Today's functional electrical stimulation (FES) devices for the management of foot drop include single-channel, surface-electrode systems such as the Innovative Neurotronics WalkAide, the Odstock Dropped Foot Stimulator (ODFS), and the Bioness NESS L300. There is quite a bit of available research on the use of FES systems, the majority of which is focused on its use in the management of patients following cerebral vascular accident (CVA) and its effect on gait.1 Clinical experience, however, suggests that patients with multiple sclerosis (MS)-related foot drop are more likely to research solutions and pursue this technology. While CVA-based literature provides some insights into the possible benefits of FES, there are important differences between patients attempting to recover from a non-progressive CVA and patients confronting the progressive declines associated with MS. Fortunately, there are several studies that provide insights on the effects of FES in the MS population, particularly on those patients who have been diagnosed with the more aggressive secondary progressive form of the disease. The observations made in those clinical trials can help practitioners to have more productive conversations with current and prospective FES patients who have MS.

Early Observations

A 2008 study by Paul et al. details the experience of 12 patients with secondary progressive MS as they completed a five-minute walk test (5MWT) around an elliptical track with and without their ODFS FES intervention.2 With the FES intervention, the authors reported a 15 percent average improvement in walking velocity and a 12 percent decrease in physiological cost.2 While these results are impressive, a couple of important variables must be taken into account. First, the study subjects had been using FES for an average of three-and-a-half years at the time of the evaluation; the subjects' experience ranged from seven months to almost six years. Thus, for this cohort, rather than describing the increase in walking velocity with FES, it might be more accurate to point out the 12 percent decrease in walking velocity that occurred in the absence of FES since the use of the ODFS was their baseline experience. Second, the effects of FES on walking velocity were quite variable. While no subjects walked faster without the FES, the improvements in walking velocity with the ODFS ranged from 0-44 percent. This is consistent with the clinically observed variability in MS presentations and underscores the frustrating reality that what works for some patients may not work as well for others.

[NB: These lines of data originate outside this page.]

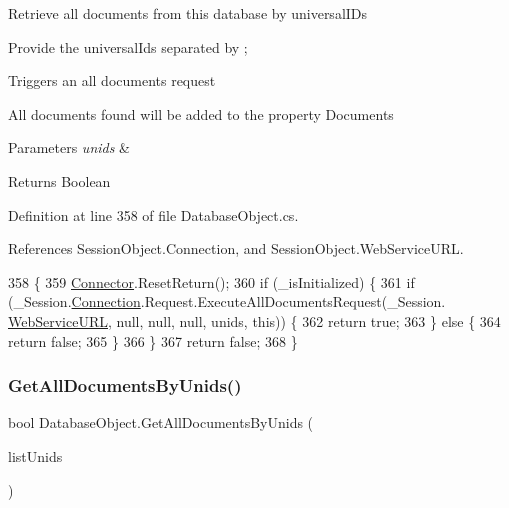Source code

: Retrieve all documents from this database by universal\+I\+Ds 

Provide the universal\+Ids separated by ;

Triggers an all documents request

All documents found will be added to the property \textquotesingle{}Documents\textquotesingle{}


\begin{DoxyParams}{Parameters}
{\em unids} & \\
\hline
\end{DoxyParams}
\begin{DoxyReturn}{Returns}
Boolean
\end{DoxyReturn}


Definition at line 358 of file Database\+Object.\+cs.



References Session\+Object.\+Connection, and Session\+Object.\+Web\+Service\+U\+RL.


\begin{DoxyCode}
358                                                      \{
359         \hyperlink{class_connector}{Connector}.ResetReturn();
360         \textcolor{keywordflow}{if} (\_isInitialized) \{
361             \textcolor{keywordflow}{if} (\_Session.\hyperlink{class_session_object_a014bdbf705a753540e19bfb53030c55c}{Connection}.Request.ExecuteAllDocumentsRequest(\_Session.
      \hyperlink{class_session_object_a697c071c812fbf7ad1166b896fb44c16}{WebServiceURL}, null, null, null, unids, \textcolor{keyword}{this})) \{
362                 \textcolor{keywordflow}{return} \textcolor{keyword}{true};
363             \} \textcolor{keywordflow}{else} \{
364                 \textcolor{keywordflow}{return} \textcolor{keyword}{false};
365             \}
366         \}
367         \textcolor{keywordflow}{return} \textcolor{keyword}{false};
368     \}
\end{DoxyCode}
\mbox{\label{class_database_object_a92e80ea30e83cddf47f29d0f502b81c5}} 
\subsubsection{\texorpdfstring{Get\+All\+Documents\+By\+Unids()}{GetAllDocumentsByUnids()}\hspace{0.1cm}{\footnotesize\ttfamily [2/2]}}
{\footnotesize\ttfamily bool Database\+Object.\+Get\+All\+Documents\+By\+Unids (\begin{DoxyParamCaption}\item[{I\+List}]{list\+Unids }\end{DoxyParamCaption})}



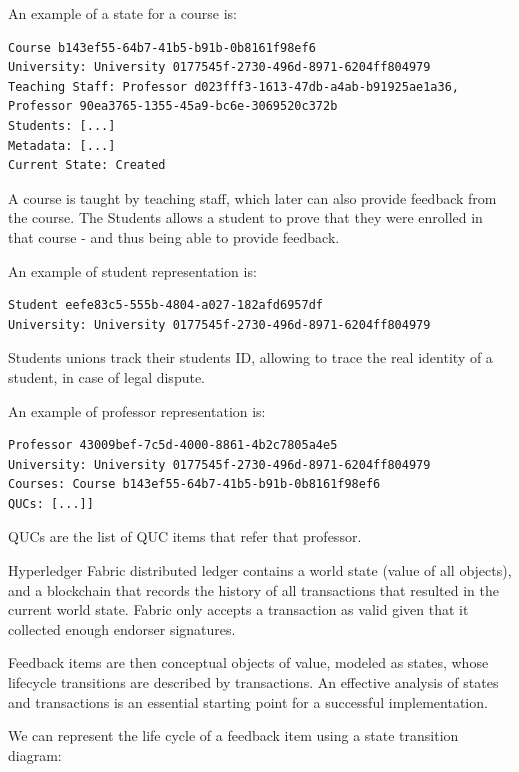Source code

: \documentclass[12pt,a4paper]{article}
\theoremstyle{definition}
\begin{document}
An example of a state for a course is:

\begin{verbatim}
Course b143ef55-64b7-41b5-b91b-0b8161f98ef6
University: University 0177545f-2730-496d-8971-6204ff804979
Teaching Staff: Professor d023fff3-1613-47db-a4ab-b91925ae1a36, Professor 90ea3765-1355-45a9-bc6e-3069520c372b
Students: [...]
Metadata: [...]
Current State: Created
\end{verbatim}

A course is taught by teaching staff, which later can also provide feedback from the course. The Students allows a student to prove that they were enrolled in that course - and thus being able to provide feedback. 

An example of student representation is:
\begin{verbatim}
Student eefe83c5-555b-4804-a027-182afd6957df
University: University 0177545f-2730-496d-8971-6204ff804979

\end{verbatim}

Students unions track their students ID, allowing to trace the real identity of a student, in case of legal dispute.

An example of professor representation is:
\begin{verbatim}
Professor 43009bef-7c5d-4000-8861-4b2c7805a4e5
University: University 0177545f-2730-496d-8971-6204ff804979
Courses: Course b143ef55-64b7-41b5-b91b-0b8161f98ef6
QUCs: [...]]

\end{verbatim}

QUCs are the list of QUC items that refer that professor.


Hyperledger Fabric distributed ledger contains a world state (value of all objects), and a blockchain that records the history of all transactions that resulted in the current world state. Fabric only accepts a transaction as valid given that it collected enough endorser signatures.

Feedback items are then conceptual objects of value, modeled as states, whose lifecycle transitions are described by transactions. An effective analysis of states and transactions is an essential starting point for a successful implementation.

We can represent the life cycle of a feedback item using a state transition diagram:
\end{document}
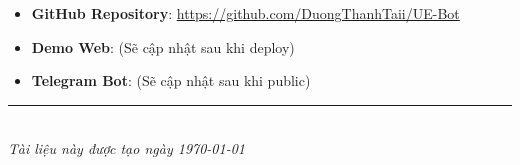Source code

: \documentclass[12pt,a4paper]{article}
\begin{document}
\begin{itemize}
    \item \textbf{GitHub Repository}: \url{https://github.com/DuongThanhTaii/UE-Bot}
    \item \textbf{Demo Web}: (Sẽ cập nhật sau khi deploy)
    \item \textbf{Telegram Bot}: (Sẽ cập nhật sau khi public)
\end{itemize}

\vspace{2cm}

\begin{center}
    \rule{0.5\textwidth}{0.5pt}\\[0.5cm]
    \textit{Tài liệu này được tạo ngày \today}
\end{center}
\end{document}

Despite these limitations, the observed improvements in velocity are consistent with another study published in 1999 in which 21 patients with MS experienced a 14 percent improvement in walking velocity following 18 weeks of FES use.3 Taken together, these trials serve as a starting point for documenting the potential benefits of FES among this patient population.

Dissecting the Effects

An additional limitation of the 2008 study is that it only reports on a moment in time, rather than on the changes that occur as patients transition into the device and how these changes might compare with those seen in the natural history of this population. Given the progressive nature of MS, the effectiveness of FES over time becomes an important consideration. These considerations were taken into account in a 2009 randomized controlled trial in which a cohort of 20 patients with secondary progressive MS was assigned to the FES intervention, and a second, comparable cohort was assigned to a home exercise program. Both groups were followed for several weeks.4 In an attempt to assess the effect of FES on both short-distance walking velocity and walking endurance, the authors reported the performance values on both the ten-meter and three-minute walk tests. Repeated evaluations of the FES group with and without use of the FES device during the assessment help describe the individual orthotic and therapeutic effects associated with this modality in this population. The orthotic effect is that which is immediately attributable to the stimulation at the time of testing. The therapeutic effect is that which is observed over time when patients are using the FES intervention but are tested without it. The combined effects are those seen over time with the use of FES at the time of assessment.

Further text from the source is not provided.